[Start of Attachment]
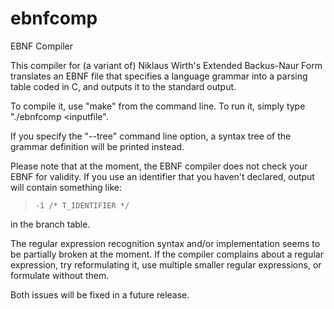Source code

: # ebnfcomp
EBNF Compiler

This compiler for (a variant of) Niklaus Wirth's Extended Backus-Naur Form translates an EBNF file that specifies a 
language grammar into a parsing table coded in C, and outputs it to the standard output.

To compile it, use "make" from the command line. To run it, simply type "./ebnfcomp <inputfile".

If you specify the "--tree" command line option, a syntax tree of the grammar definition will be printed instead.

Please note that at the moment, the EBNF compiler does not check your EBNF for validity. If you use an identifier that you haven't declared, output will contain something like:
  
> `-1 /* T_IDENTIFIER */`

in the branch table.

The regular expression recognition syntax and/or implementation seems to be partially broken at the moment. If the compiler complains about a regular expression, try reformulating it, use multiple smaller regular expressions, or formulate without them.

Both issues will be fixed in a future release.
[End of Attachment]
[Start of Attachment]
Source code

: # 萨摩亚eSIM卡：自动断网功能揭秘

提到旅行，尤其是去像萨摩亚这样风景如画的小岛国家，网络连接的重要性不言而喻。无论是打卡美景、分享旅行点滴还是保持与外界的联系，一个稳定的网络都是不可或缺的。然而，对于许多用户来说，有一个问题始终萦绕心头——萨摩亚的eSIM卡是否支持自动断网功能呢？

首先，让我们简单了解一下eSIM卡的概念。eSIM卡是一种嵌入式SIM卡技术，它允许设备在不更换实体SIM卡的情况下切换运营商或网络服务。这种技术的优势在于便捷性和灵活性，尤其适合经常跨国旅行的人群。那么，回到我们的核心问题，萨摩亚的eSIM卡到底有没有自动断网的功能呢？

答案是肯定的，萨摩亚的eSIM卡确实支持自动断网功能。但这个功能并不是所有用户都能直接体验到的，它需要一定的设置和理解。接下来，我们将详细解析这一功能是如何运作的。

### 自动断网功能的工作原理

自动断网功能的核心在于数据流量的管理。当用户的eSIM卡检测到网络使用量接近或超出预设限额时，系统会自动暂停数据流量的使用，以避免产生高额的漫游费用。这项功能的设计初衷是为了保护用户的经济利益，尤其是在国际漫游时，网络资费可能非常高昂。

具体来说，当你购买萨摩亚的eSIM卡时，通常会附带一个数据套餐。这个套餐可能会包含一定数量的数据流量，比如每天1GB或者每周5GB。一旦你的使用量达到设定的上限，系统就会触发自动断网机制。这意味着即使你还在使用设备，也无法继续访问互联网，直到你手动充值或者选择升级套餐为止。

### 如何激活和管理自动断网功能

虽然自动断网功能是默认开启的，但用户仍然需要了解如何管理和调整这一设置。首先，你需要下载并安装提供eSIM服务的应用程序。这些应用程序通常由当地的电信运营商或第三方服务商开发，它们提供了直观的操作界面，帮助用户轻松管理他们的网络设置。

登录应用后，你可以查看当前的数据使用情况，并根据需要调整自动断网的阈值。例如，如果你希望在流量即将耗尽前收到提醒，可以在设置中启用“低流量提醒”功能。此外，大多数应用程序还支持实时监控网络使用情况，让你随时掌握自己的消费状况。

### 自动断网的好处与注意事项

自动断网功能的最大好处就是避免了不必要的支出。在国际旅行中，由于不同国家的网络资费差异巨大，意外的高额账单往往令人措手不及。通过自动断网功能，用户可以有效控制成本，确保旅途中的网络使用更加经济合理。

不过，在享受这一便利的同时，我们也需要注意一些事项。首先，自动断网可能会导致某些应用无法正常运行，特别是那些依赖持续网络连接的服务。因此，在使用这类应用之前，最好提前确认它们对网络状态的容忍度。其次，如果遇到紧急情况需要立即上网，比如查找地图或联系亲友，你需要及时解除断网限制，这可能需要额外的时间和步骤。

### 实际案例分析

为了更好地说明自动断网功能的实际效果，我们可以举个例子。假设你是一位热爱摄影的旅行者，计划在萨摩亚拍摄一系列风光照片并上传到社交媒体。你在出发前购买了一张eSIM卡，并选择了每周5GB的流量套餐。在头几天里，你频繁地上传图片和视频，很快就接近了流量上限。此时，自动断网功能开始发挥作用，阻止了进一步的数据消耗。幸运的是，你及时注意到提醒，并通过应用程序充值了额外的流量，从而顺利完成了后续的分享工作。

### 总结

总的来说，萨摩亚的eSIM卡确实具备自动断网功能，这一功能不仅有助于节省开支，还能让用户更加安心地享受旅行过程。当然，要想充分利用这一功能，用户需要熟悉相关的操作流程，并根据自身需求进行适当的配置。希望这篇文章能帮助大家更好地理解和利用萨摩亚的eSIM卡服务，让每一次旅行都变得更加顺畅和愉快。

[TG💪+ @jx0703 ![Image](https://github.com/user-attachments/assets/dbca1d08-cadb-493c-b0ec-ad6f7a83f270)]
[End of Attachment]
[Start of Attachment]
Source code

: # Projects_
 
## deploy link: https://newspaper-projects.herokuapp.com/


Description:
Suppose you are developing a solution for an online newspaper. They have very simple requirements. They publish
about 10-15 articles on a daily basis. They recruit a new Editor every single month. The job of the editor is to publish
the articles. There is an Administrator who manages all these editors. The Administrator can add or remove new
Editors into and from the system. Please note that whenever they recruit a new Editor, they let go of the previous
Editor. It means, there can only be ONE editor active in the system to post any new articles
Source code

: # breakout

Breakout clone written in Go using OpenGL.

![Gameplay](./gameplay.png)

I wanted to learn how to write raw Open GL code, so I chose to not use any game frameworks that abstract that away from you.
[End of Attachment]
All that is wanted is an exact copy of the lines above from the one with "The regular expression" through the one with "Both issues will", with both ends included.

OUTPUT FOR THIS EXERCISE
The regular expression recognition syntax and/or implementation seems to be partially broken at the moment. If the compiler complains about a regular expression, try reformulating it, use multiple smaller regular expressions, or formulate without them.

Both issues will be fixed in a future release.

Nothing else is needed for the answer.